# EXERCISE REQUIREMENTS
For each line below that holds "para", return the line as it stands.

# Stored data

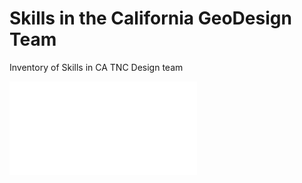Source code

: # Skills in the California GeoDesign Team

Inventory of Skills in CA TNC Design team

![Kirk's skills](kirk.md)
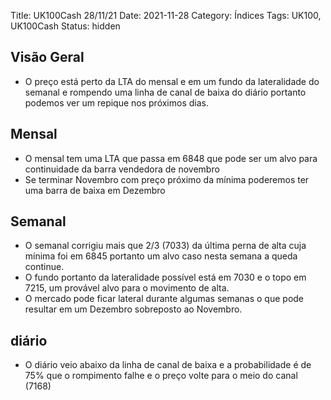 Title: UK100Cash 28/11/21
Date: 2021-11-28
Category: Índices
Tags: UK100, UK100Cash
Status: hidden


## Visão Geral

* O preço está perto da LTA do mensal e em um fundo da lateralidade do semanal e rompendo uma linha de canal de baixa do diário portanto podemos ver um repique nos próximos dias.
## Mensal
* O mensal  tem uma LTA que passa em 6848 que pode ser um alvo para continuidade da barra vendedora de novembro
* Se terminar Novembro com preço próximo da mínima poderemos ter uma barra de baixa em Dezembro
## Semanal
* O semanal corrigiu mais que 2/3 (7033) da última perna de alta cuja mínima foi em 6845 portanto um alvo caso nesta semana a queda continue.
* O fundo portanto da lateralidade possível está em 7030 e o topo em 7215, um provável alvo para o movimento de alta.
* O mercado pode ficar lateral durante algumas semanas o que pode resultar em um Dezembro sobreposto ao Novembro.
## diário
* O diário veio abaixo da linha de canal de baixa e a probabilidade é de 75% que o rompimento falhe e o preço volte para o meio do canal (7168)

# RESPONSE TO THIS EXERCISE
* O mensal  tem uma LTA que passa em 6848 que pode ser um alvo para continuidade da barra vendedora de novembro
* O fundo portanto da lateralidade possível está em 7030 e o topo em 7215, um provável alvo para o movimento de alta.
* O diário veio abaixo da linha de canal de baixa e a probabilidade é de 75% que o rompimento falhe e o preço volte para o meio do canal (7168)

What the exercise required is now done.